[[ Records to process, beginning ]]

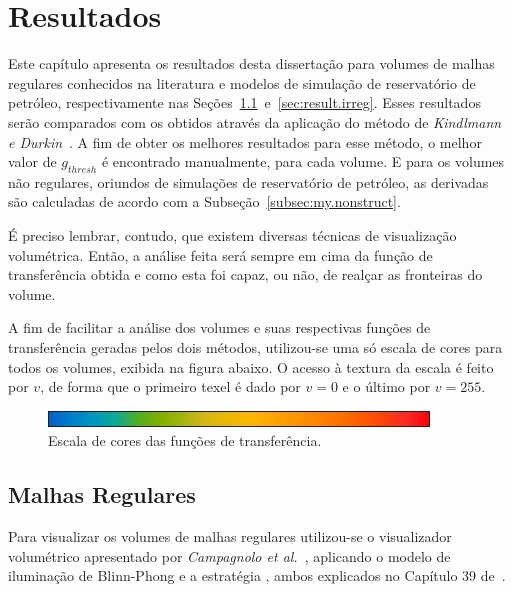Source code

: 
\chapter{Resultados}
\label{ch:result}

	Este capítulo apresenta os resultados desta dissertação para volumes de malhas regulares conhecidos na literatura e modelos de simulação de reservatório de petróleo, respectivamente nas Seções~\ref{sec:result.reg}~e~\ref{sec:result.irreg}. Esses resultados serão comparados com os obtidos através da aplicação do método de \textit{Kindlmann e Durkin}~\cite{gordon}. A fim de obter os melhores resultados para esse método, o melhor valor de $ g_{thresh} $ é encontrado manualmente, para cada volume. E para os volumes não regulares, oriundos de simulações de reservatório de petróleo, as derivadas são calculadas de acordo com a Subseção~\ref{subsec:my.nonstruct}.
	
	É preciso lembrar, contudo, que existem diversas técnicas de visualização volumétrica. Então, a análise feita será sempre em cima da função de transferência obtida e como esta foi capaz, ou não, de realçar as fronteiras do volume.
	
	A fim de facilitar a análise dos volumes e suas respectivas funções de transferência geradas pelos dois métodos, utilizou-se uma só escala de cores para todos os volumes, exibida na figura abaixo. O acesso à textura da escala é feito por $ v $, de forma que o primeiro texel é dado por $ v = 0 $ e o último por $ v = 255 $.

\begin{figure}[h]
	\centering
	\includegraphics[width=0.9\textwidth]{images/r_colorscale}
	\caption{Escala de cores das funções de transferência.}
\end{figure}

\section{Malhas Regulares}
\label{sec:result.reg}

	Para visualizar os volumes de malhas regulares utilizou-se o visualizador volumétrico apresentado por \textit{Campagnolo et al.}~\cite{lqc}, aplicando o modelo de iluminação de Blinn-Phong e a estratégia , ambos explicados no Capítulo 39 de~\cite{gems}.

[[ Records to process, end ]]

**Instructions to follow:** Repeat each record exactly as shown above, dropping all images.

**Response for this exercise:**
Source code

: 
\chapter{Resultados}
\label{ch:result}

	Este capítulo apresenta os resultados desta dissertação para volumes de malhas regulares conhecidos na literatura e modelos de simulação de reservatório de petróleo, respectivamente nas Seções~\ref{sec:result.reg}~e~\ref{sec:result.irreg}. Esses resultados serão comparados com os obtidos através da aplicação do método de \textit{Kindlmann e Durkin}~\cite{gordon}. A fim de obter os melhores resultados para esse método, o melhor valor de $ g_{thresh} $ é encontrado manualmente, para cada volume. E para os volumes não regulares, oriundos de simulações de reservatório de petróleo, as derivadas são calculadas de acordo com a Subseção~\ref{subsec:my.nonstruct}.
	
	É preciso lembrar, contudo, que existem diversas técnicas de visualização volumétrica. Então, a análise feita será sempre em cima da função de transferência obtida e como esta foi capaz, ou não, de realçar as fronteiras do volume.
	
	A fim de facilitar a análise dos volumes e suas respectivas funções de transferência geradas pelos dois métodos, utilizou-se uma só escala de cores para todos os volumes, exibida na figura abaixo. O acesso à textura da escala é feito por $ v $, de forma que o primeiro texel é dado por $ v = 0 $ e o último por $ v = 255 $.

\begin{figure}[h]
	\centering
	\includegraphics[width=0.9\textwidth]{images/r_colorscale}
	\caption{Escala de cores das funções de transferência.}
\end{figure}

\section{Malhas Regulares}
\label{sec:result.reg}

	Para visualizar os volumes de malhas regulares utilizou-se o visualizador volumétrico apresentado por \textit{Campagnolo et al.}~\cite{lqc}, aplicando o modelo de iluminação de Blinn-Phong e a estratégia , ambos explicados no Capítulo 39 de~\cite{gems}.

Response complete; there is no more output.